ASSIGNMENT:
In the records below, find the line containing "### ✅ 第 6 週：CRUD 操作整合應用" and the line containing "Curso em Vídeo". Give again exactly those lines and every line between them, omitting the pictures.

=== WORKING DATA ===

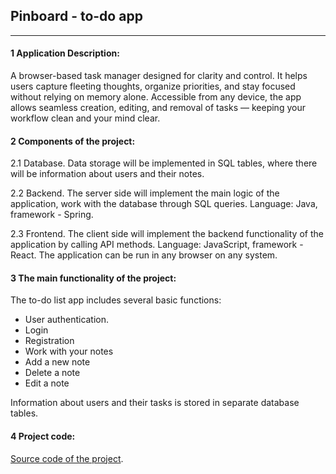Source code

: ## Pinboard - to-do app
---
#### 1 Application Description:

A browser-based task manager designed for clarity and control. It helps users capture fleeting thoughts, organize priorities, and stay focused without relying on memory alone. Accessible from any device, the app allows seamless creation, editing, and removal of tasks — keeping your workflow clean and your mind clear.

#### 2 Components of the project:

2.1 Database. Data storage will be implemented in SQL tables, where there will be information
about users and their notes.

2.2 Backend. The server side will implement the main logic of the application, work with the database through SQL queries. Language: Java, framework - Spring.

2.3 Frontend. The client side will implement the backend functionality of the application by calling API methods.
Language: JavaScript, framework - React. The application can be run in any browser on any system.

#### 3 The main functionality of the project:

The to-do list app includes several basic functions:

- User authentication.
- Login
- Registration 
- Work with your notes
- Add a new note
- Delete a note
- Edit a note

Information about users and their tasks is stored in separate database tables.

#### 4 Project code:

[Source code of the project](https://github.com/Ondrecho/to-do-app/code). 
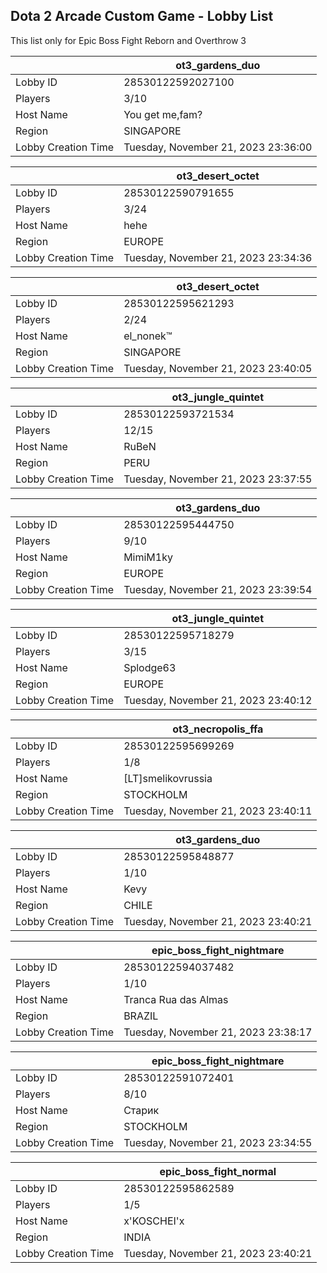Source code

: ## Dota 2 Arcade Custom Game - Lobby List

This list only for Epic Boss Fight Reborn and Overthrow 3

|  | ot3_gardens_duo |
| ------ | ------ |
| Lobby ID | 28530122592027100 |
| Players | 3/10 |
| Host Name | You get me,fam? |
| Region | SINGAPORE |
| Lobby Creation Time | Tuesday, November 21, 2023 23:36:00 |


|  | ot3_desert_octet |
| ------ | ------ |
| Lobby ID | 28530122590791655 |
| Players | 3/24 |
| Host Name | hehe |
| Region | EUROPE |
| Lobby Creation Time | Tuesday, November 21, 2023 23:34:36 |


|  | ot3_desert_octet |
| ------ | ------ |
| Lobby ID | 28530122595621293 |
| Players | 2/24 |
| Host Name | el_nonek™ |
| Region | SINGAPORE |
| Lobby Creation Time | Tuesday, November 21, 2023 23:40:05 |


|  | ot3_jungle_quintet |
| ------ | ------ |
| Lobby ID | 28530122593721534 |
| Players | 12/15 |
| Host Name | RuBeN |
| Region | PERU |
| Lobby Creation Time | Tuesday, November 21, 2023 23:37:55 |


|  | ot3_gardens_duo |
| ------ | ------ |
| Lobby ID | 28530122595444750 |
| Players | 9/10 |
| Host Name | MimiM1ky |
| Region | EUROPE |
| Lobby Creation Time | Tuesday, November 21, 2023 23:39:54 |


|  | ot3_jungle_quintet |
| ------ | ------ |
| Lobby ID | 28530122595718279 |
| Players | 3/15 |
| Host Name | Splodge63 |
| Region | EUROPE |
| Lobby Creation Time | Tuesday, November 21, 2023 23:40:12 |


|  | ot3_necropolis_ffa |
| ------ | ------ |
| Lobby ID | 28530122595699269 |
| Players | 1/8 |
| Host Name | [LT]smelikovrussia |
| Region | STOCKHOLM |
| Lobby Creation Time | Tuesday, November 21, 2023 23:40:11 |


|  | ot3_gardens_duo |
| ------ | ------ |
| Lobby ID | 28530122595848877 |
| Players | 1/10 |
| Host Name | Kevy |
| Region | CHILE |
| Lobby Creation Time | Tuesday, November 21, 2023 23:40:21 |


|  | epic_boss_fight_nightmare |
| ------ | ------ |
| Lobby ID | 28530122594037482 |
| Players | 1/10 |
| Host Name | Tranca Rua das Almas |
| Region | BRAZIL |
| Lobby Creation Time | Tuesday, November 21, 2023 23:38:17 |


|  | epic_boss_fight_nightmare |
| ------ | ------ |
| Lobby ID | 28530122591072401 |
| Players | 8/10 |
| Host Name | Старик |
| Region | STOCKHOLM |
| Lobby Creation Time | Tuesday, November 21, 2023 23:34:55 |


|  | epic_boss_fight_normal |
| ------ | ------ |
| Lobby ID | 28530122595862589 |
| Players | 1/5 |
| Host Name | x'KOSCHEI'x |
| Region | INDIA |
| Lobby Creation Time | Tuesday, November 21, 2023 23:40:21 |


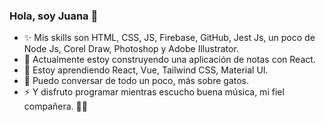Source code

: ### Hola, soy Juana 👋

<!--
**Juana-89/Juana-89** is a ✨ _special_ ✨ repository because its `README.md` (this file) appears on your GitHub profile.
-->
- ✨ Mis skills son HTML, CSS, JS, Firebase, GitHub, Jest Js, un poco de Node Js, Corel Draw, Photoshop y Adobe Illustrator.
- 🔭 Actualmente estoy construyendo una aplicación de notas con React.
- 🌱 Estoy aprendiendo React, Vue, Tailwind CSS, Material UI.
- 💬 Puedo conversar de todo un poco, más sobre gatos.
- ⚡ Y disfruto programar mientras escucho buena música, mi fiel compañera. 🤘🏻
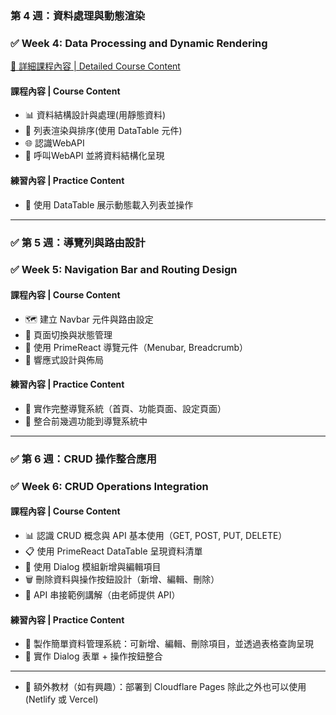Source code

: ### 第 4 週：資料處理與動態渲染

### ✅ Week 4: Data Processing and Dynamic Rendering

[📖 詳細課程內容 | Detailed Course Content](course/week4/Content.md)

#### 課程內容 | Course Content

- 📊 資料結構設計與處理(用靜態資料)
- 🔄 列表渲染與排序(使用 DataTable 元件)
- 🌐 認識WebAPI
- 📡 呼叫WebAPI 並將資料結構化呈現

#### 練習內容 | Practice Content

- 🎯 使用 DataTable 展示動態載入列表並操作

---

### ✅ 第 5 週：導覽列與路由設計

### ✅ Week 5: Navigation Bar and Routing Design

#### 課程內容 | Course Content

- 🗺️ 建立 Navbar 元件與路由設定
- 🔄 頁面切換與狀態管理
- 🎨 使用 PrimeReact 導覽元件（Menubar, Breadcrumb）
- 📱 響應式設計與佈局

#### 練習內容 | Practice Content

- 🎯 實作完整導覽系統（首頁、功能頁面、設定頁面）
- 🎯 整合前幾週功能到導覽系統中

---

### ✅ 第 6 週：CRUD 操作整合應用

### ✅ Week 6: CRUD Operations Integration

#### 課程內容 | Course Content

- 📊 認識 CRUD 概念與 API 基本使用（GET, POST, PUT, DELETE）
- 📋 使用 PrimeReact DataTable 呈現資料清單
- 💬 使用 Dialog 模組新增與編輯項目
- 🗑️ 刪除資料與操作按鈕設計（新增、編輯、刪除）
- 🔌 API 串接範例講解（由老師提供 API）

#### 練習內容 | Practice Content

- 🎯 製作簡單資料管理系統：可新增、編輯、刪除項目，並透過表格查詢呈現
- 🎯 實作 Dialog 表單 + 操作按鈕整合

---

- 🚀 額外教材（如有興趣）：部署到 Cloudflare  Pages   除此之外也可以使用(Netlify 或 Vercel)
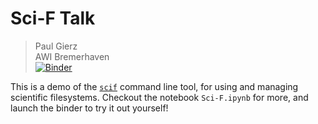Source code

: # Sci-F Talk
> Paul Gierz  
> AWI Bremerhaven  
[![Binder](https://mybinder.org/badge_logo.svg)](https://mybinder.org/v2/gh/pgierz/scif-demo/HEAD)

This is a demo of the [`scif`](https://sci-f.github.io) command line tool, for using and managing scientific filesystems. Checkout the
notebook `Sci-F.ipynb` for more, and launch the binder to try it out yourself!

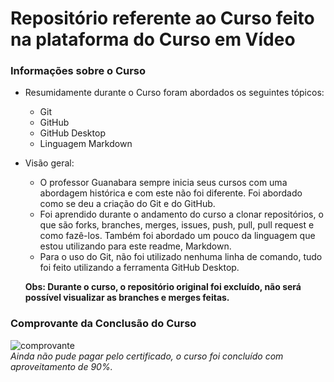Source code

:# Repositório referente ao Curso feito na plataforma do Curso em Vídeo

### Informações sobre o Curso

* Resumidamente durante o Curso foram abordados os seguintes tópicos:
    * Git
    * GitHub
    * GitHub Desktop
    * Linguagem Markdown

* Visão geral:  
    * O professor Guanabara sempre inicia seus cursos com uma abordagem histórica e com este não foi diferente. Foi abordado como se deu a criação do Git e do GitHub.  
    * Foi aprendido durante o andamento do curso a clonar repositórios, o que são forks, branches, merges, issues, push, pull, pull request e como fazê-los. Também foi abordado um pouco da linguagem que estou utilizando para este readme, Markdown.  
    * Para o uso do Git, não foi utilizado nenhuma linha de comando, tudo foi feito utilizando a ferramenta GitHub Desktop.  
    
    **Obs: Durante o curso, o repositório original foi excluído, não será possível visualizar as branches e merges feitas.**

### Comprovante da Conclusão do Curso
![comprovante](https://user-images.githubusercontent.com/62157751/189461713-4b04f322-82d1-4906-bee0-1502a86a7888.png)  
_Ainda não pude pagar pelo certificado, o curso foi concluído com aproveitamento de 90%._
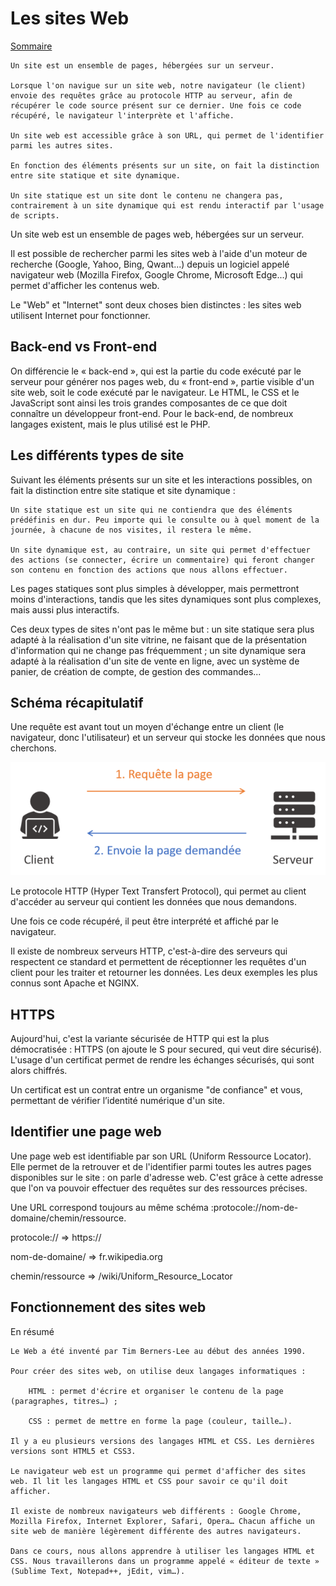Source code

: # Les sites Web

[Sommaire](./00-Sommaire.md)

    Un site est un ensemble de pages, hébergées sur un serveur.

    Lorsque l'on navigue sur un site web, notre navigateur (le client) envoie des requêtes grâce au protocole HTTP au serveur, afin de récupérer le code source présent sur ce dernier. Une fois ce code récupéré, le navigateur l'interprète et l'affiche.

    Un site web est accessible grâce à son URL, qui permet de l'identifier parmi les autres sites.

    En fonction des éléments présents sur un site, on fait la distinction entre site statique et site dynamique.

    Un site statique est un site dont le contenu ne changera pas, contrairement à un site dynamique qui est rendu interactif par l'usage de scripts.

Un site web est un ensemble de pages web, hébergées sur un serveur.

Il est possible de rechercher parmi les sites web à l'aide d'un moteur de recherche (Google, Yahoo, Bing, Qwant...) depuis un logiciel appelé navigateur web (Mozilla Firefox, Google Chrome, Microsoft Edge...) qui permet d'afficher les contenus web.

Le "Web" et "Internet" sont deux choses bien distinctes : les sites web utilisent Internet pour fonctionner.

## Back-end vs Front-end

On différencie le « back-end », qui est la partie du code exécuté par le serveur pour générer nos pages web, du « front-end », partie visible d'un site web, soit le code exécuté par le navigateur. Le HTML, le CSS et le JavaScript sont ainsi les trois grandes composantes de ce que doit connaître un développeur front-end. Pour le back-end, de nombreux langages existent, mais le plus utilisé est le PHP.

## Les différents types de site

Suivant les éléments présents sur un site et les interactions possibles, on fait la distinction entre site statique et site dynamique :

    Un site statique est un site qui ne contiendra que des éléments prédéfinis en dur. Peu importe qui le consulte ou à quel moment de la journée, à chacune de nos visites, il restera le même.

    Un site dynamique est, au contraire, un site qui permet d'effectuer des actions (se connecter, écrire un commentaire) qui feront changer son contenu en fonction des actions que nous allons effectuer.

Les pages statiques sont plus simples à développer, mais permettront moins d'interactions, tandis que les sites dynamiques sont plus complexes, mais aussi plus interactifs.

Ces deux types de sites n'ont pas le même but : un site statique sera plus adapté à la réalisation d'un site vitrine, ne faisant que de la présentation d'information qui ne change pas fréquemment ; un site dynamique sera adapté à la réalisation d'un site de vente en ligne, avec un système de panier, de création de compte, de gestion des commandes...

## Schéma récapitulatif

Une requête est avant tout un moyen d'échange entre un client (le navigateur, donc l'utilisateur) et un serveur qui stocke les données que nous cherchons.

![image](client-serveur.png)

Le protocole HTTP (Hyper Text Transfert Protocol), qui permet au client d'accéder au serveur qui contient les données que nous demandons.

Une fois ce code récupéré, il peut être interprété et affiché par le navigateur.

Il existe de nombreux serveurs HTTP, c'est-à-dire des serveurs qui respectent ce standard et permettent de réceptionner les requêtes d'un client pour les traiter et retourner les données. Les deux exemples les plus connus sont Apache et NGINX.

## HTTPS

Aujourd'hui, c'est la variante sécurisée de HTTP qui est la plus démocratisée : HTTPS (on ajoute le S pour secured, qui veut dire sécurisé). L'usage d'un certificat permet de rendre les échanges sécurisés, qui sont alors chiffrés.

Un certificat est un contrat entre un organisme "de confiance" et vous, permettant de vérifier l’identité numérique d'un site.

## Identifier une page web

Une page web est identifiable par son URL (Uniform Ressource Locator). Elle permet de la retrouver et de l'identifier parmi toutes les autres pages disponibles sur le site : on parle d'adresse web. C'est grâce à cette adresse que l'on va pouvoir effectuer des requêtes sur des ressources précises.

Une URL correspond toujours au même schéma :protocole://nom-de-domaine/chemin/ressource.

protocole:// => https://

nom-de-domaine/ => fr.wikipedia.org

chemin/ressource => /wiki/Uniform_Resource_Locator

## Fonctionnement des sites web

En résumé

    Le Web a été inventé par Tim Berners-Lee au début des années 1990.

    Pour créer des sites web, on utilise deux langages informatiques :

        HTML : permet d'écrire et organiser le contenu de la page (paragraphes, titres…) ;

        CSS : permet de mettre en forme la page (couleur, taille…).

    Il y a eu plusieurs versions des langages HTML et CSS. Les dernières versions sont HTML5 et CSS3.

    Le navigateur web est un programme qui permet d'afficher des sites web. Il lit les langages HTML et CSS pour savoir ce qu'il doit afficher.

    Il existe de nombreux navigateurs web différents : Google Chrome, Mozilla Firefox, Internet Explorer, Safari, Opera… Chacun affiche un site web de manière légèrement différente des autres navigateurs.

    Dans ce cours, nous allons apprendre à utiliser les langages HTML et CSS. Nous travaillerons dans un programme appelé « éditeur de texte » (Sublime Text, Notepad++, jEdit, vim…).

===

SOLVED PROBLEM:
### ✅ 第 6 週：CRUD 操作整合應用

### ✅ Week 6: CRUD Operations Integration

#### 課程內容 | Course Content

- 📊 認識 CRUD 概念與 API 基本使用（GET, POST, PUT, DELETE）
- 📋 使用 PrimeReact DataTable 呈現資料清單
- 💬 使用 Dialog 模組新增與編輯項目
- 🗑️ 刪除資料與操作按鈕設計（新增、編輯、刪除）
- 🔌 API 串接範例講解（由老師提供 API）

#### 練習內容 | Practice Content

- 🎯 製作簡單資料管理系統：可新增、編輯、刪除項目，並透過表格查詢呈現
- 🎯 實作 Dialog 表單 + 操作按鈕整合

---

- 🚀 額外教材（如有興趣）：部署到 Cloudflare  Pages   除此之外也可以使用(Netlify 或 Vercel)
Source code

: # Sci-F Talk
> Paul Gierz  
> AWI Bremerhaven  
[![Binder](https://mybinder.org/badge_logo.svg)](https://mybinder.org/v2/gh/pgierz/scif-demo/HEAD)

This is a demo of the [`scif`](https://sci-f.github.io) command line tool, for using and managing scientific filesystems. Checkout the
notebook `Sci-F.ipynb` for more, and launch the binder to try it out yourself!

Source code

:# Repositório referente ao Curso feito na plataforma do Curso em Vídeo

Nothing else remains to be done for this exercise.